« Vous
pensez franchir les barrages en volant par dessus, comme un
albatros ? » Cette phrase est prononcée deux fois par
Paula Cavalier (Marion Game) en début et en fin de film comme dans
une boucle. Autre boucle dans L'Albatros, la prison d'où
s'échappe Stef Tassel (Jean-Pierre Mocky) pour être libre et où il
retourne en fin de film mais cette fois avec Paula où tout se
termine en beauté, si je puis dire, avec une scène filmée en ombre
chinoises où le ravisseur et son otage font l'amour devant les
badauds et les matons.
Tout
l'enjeu est dans le parcours de cette boucle, comment en une journée
ces deux personnes qui ne se connaissent pas, se haïssent d'abord,
sont de conditions et milieux opposés, finissent par coucher
ensemble comme dernier salut cathartique avant de sombrer, dans un
double plan magnifique chacun d'un côté du mur de la prison. En 90
minutes, Jean-Pierre Mocky poursuit son diptyque de film noir
commencé l'année précédente avec Solo. Cette fois, il
n'est plus seul il est en duo et le double, comme la boucle, est la
motif majeur de L'Albatros.
Le
film est sombre comme la nuit et désespéré comme le visage de
Tassel, toujours aux aguets dans une incessante course-poursuite.
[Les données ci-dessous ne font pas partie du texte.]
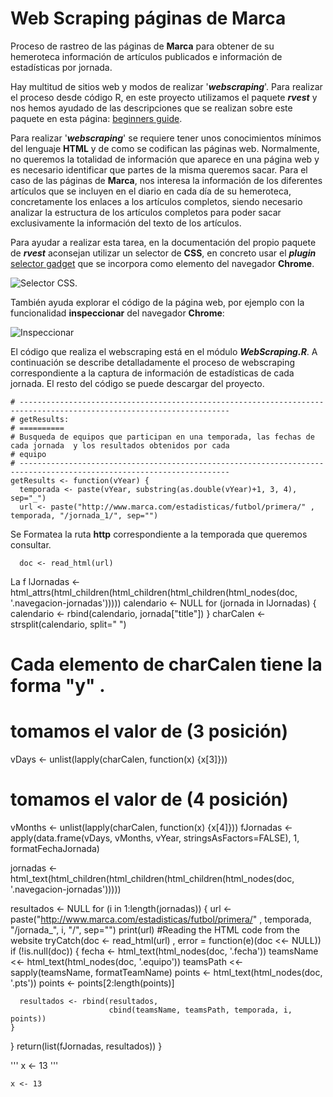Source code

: # Web Scraping páginas de Marca

Proceso de rastreo de las páginas de **Marca** para obtener de su hemeroteca información de artículos publicados e información de estadísticas por jornada.

Hay multitud de sitios web y modos de realizar '***webscraping***'. Para realizar el proceso desde código R, en este proyecto utilizamos el paquete *****rvest***** y nos hemos ayudado de las descripciones que se realizan sobre este paquete en esta página: [beginners guide](https://www.analyticsvidhya.com/blog/2017/03/beginners-guide-on-web-scraping-in-r-using-rvest-with-hands-on-knowledge/).

Para realizar '***webscraping***' se requiere tener unos conocimientos mínimos del lenguaje **HTML** y de como se codifican las páginas web. Normalmente, no queremos la totalidad de información que aparece en una página web y es necesario identificar que partes de la misma queremos sacar. Para el caso de las páginas de **Marca**, nos interesa la información de los diferentes artículos que se incluyen en el diario en cada día de su hemeroteca, concretamente los enlaces a los artículos completos, siendo necesario analizar la estructura de los artículos completos para poder sacar exclusivamente la información del texto de los artículos.

Para ayudar a realizar esta tarea, en la documentación del propio paquete de *****rvest***** aconsejan utilizar un selector de **CSS**, en concreto usar el ***plugin*** [selector gadget](http://selectorgadget.com/) que se incorpora como elemento del navegador **Chrome**.

![Selector CSS](https://github.com/jluqueor/predictor_jornada_liga/blob/master/img/webScrapingSelectorCSS.JPG).

También ayuda explorar el código de la página web, por ejemplo con la funcionalidad **inspeccionar** del navegador **Chrome**:

![Inspeccionar](https://github.com/jluqueor/predictor_jornada_liga/blob/master/img/InspeccionarElementoChrome.JPG)

El código que realiza el webscraping está en el módulo *****WebScraping.R*****. A continuación se describe detalladamente el proceso de webscraping correspondiente a la captura de información de estadísticas de cada jornada. El resto del código se puede descargar del proyecto.

    # ---------------------------------------------------------------------------------------------------------------------
    # getResults:
    # ==========
    # Busqueda de equipos que participan en una temporada, las fechas de cada jornada  y los resultados obtenidos por cada
    # equipo
    # ---------------------------------------------------------------------------------------------------------------------
    getResults <- function(vYear) {
      temporada <- paste(vYear, substring(as.double(vYear)+1, 3, 4), sep="_")
      url <- paste("http://www.marca.com/estadisticas/futbol/primera/" , temporada, "/jornada_1/", sep="")

Se Formatea la ruta **http** correspondiente a la temporada que queremos consultar.

      doc <- read_html(url)

La f
  lJornadas <- html_attrs(html_children(html_children(html_children(html_nodes(doc, '.navegacion-jornadas')))))
  calendario <- NULL
  for (jornada in lJornadas) {
    calendario <- rbind(calendario, jornada["title"])
  }
  charCalen <- strsplit(calendario, split=" ")
  # Cada elemento de charCalen tiene la forma <dia1> "y" <dia2> <mes>.
  # tomamos el valor de <dia2> (3 posición)
  vDays <- unlist(lapply(charCalen, function(x) {x[3]}))
  # tomamos el valor de <mes> (4 posición)
  vMonths <- unlist(lapply(charCalen, function(x) {x[4]}))
  fJornadas <- apply(data.frame(vDays, vMonths, vYear, stringsAsFactors=FALSE), 1, formatFechaJornada) 

  jornadas <- html_text(html_children(html_children(html_children(html_nodes(doc, '.navegacion-jornadas')))))
  
  resultados <- NULL
  for (i in 1:length(jornadas)) {
    url <- paste("http://www.marca.com/estadisticas/futbol/primera/" , temporada, "/jornada_", i, "/", sep="")
    print(url)
    #Reading the HTML code from the website
    tryCatch(doc <- read_html(url)
             , error = function(e)(doc <<- NULL))
    if (!is.null(doc)) {
      fecha <- html_text(html_nodes(doc, '.fecha'))
      teamsName <<- html_text(html_nodes(doc, '.equipo'))
      teamsPath <<- sapply(teamsName, formatTeamName)
      points <- html_text(html_nodes(doc, '.pts'))
      points <- points[2:length(points)]
      
      resultados <- rbind(resultados,
                          cbind(teamsName, teamsPath, temporada, i, points))
    }
  }
  return(list(fJornadas, resultados))
}

'''
x <- 13
'''

    x <- 13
Il
s'évade de prison, traverse un bois boueux et humide, les bergers
allemands tenus par les flics aboient. L'atmosphère est poisseuse à
souhait. On ne saura jamais ce qu'il a fait mais si on en juge par le
nombre de flics à sa poursuite, c'est grave. Mais on comprend vite
qu'il a bon cœur. Certes, il assomme un flic, mais il ne le tue pas,
au contraire il prend bien soin de lui retirer la boue du visage pour
qu'il puisse bien respirer.
Mais
la radio, les journaux et la télé a vite fait de présenter notre
évade comme un dangereux criminel. Paula Cavalier le rencontre dans
un meeting politique qui oppose son père, le président Ernest
Cavalier (Paul Muller) au conseiller Lucien Grimm (André Le Gall),
deux candidats à on ne sait trop quelle élection où chacun a des
affiches qui promettent la prospérité et la propreté. Paula se
révolte d'abord, c'est qu'elle a du tempérament, elle pense ensuite
qu'elle est victime d'une rançon à cause de son père.
Une
rançon, c'est aussi ce que pensent le politicien comme le
commissaire Gaber (R.J. Chauffard), un typer vraiment flippant qui
espère une belle promotion et qui joue Grimm contre Cavalier,
distillant au père de la kidnappée peu d'informations pour servir
son nouveau maître. Il faut signaler la direction d'acteurs
exceptionnelle du film et notamment de ces trois salauds de
politicards corrompus, filmés souvent en contre-plongée. Ils jouent
avec un détachement qui rend encore plus crapuleux les petites
magouilles et les embûches que chacun tend à l'autre.
C'est
là que Mocky se fait malin pour défendre le personnage qu'il joue.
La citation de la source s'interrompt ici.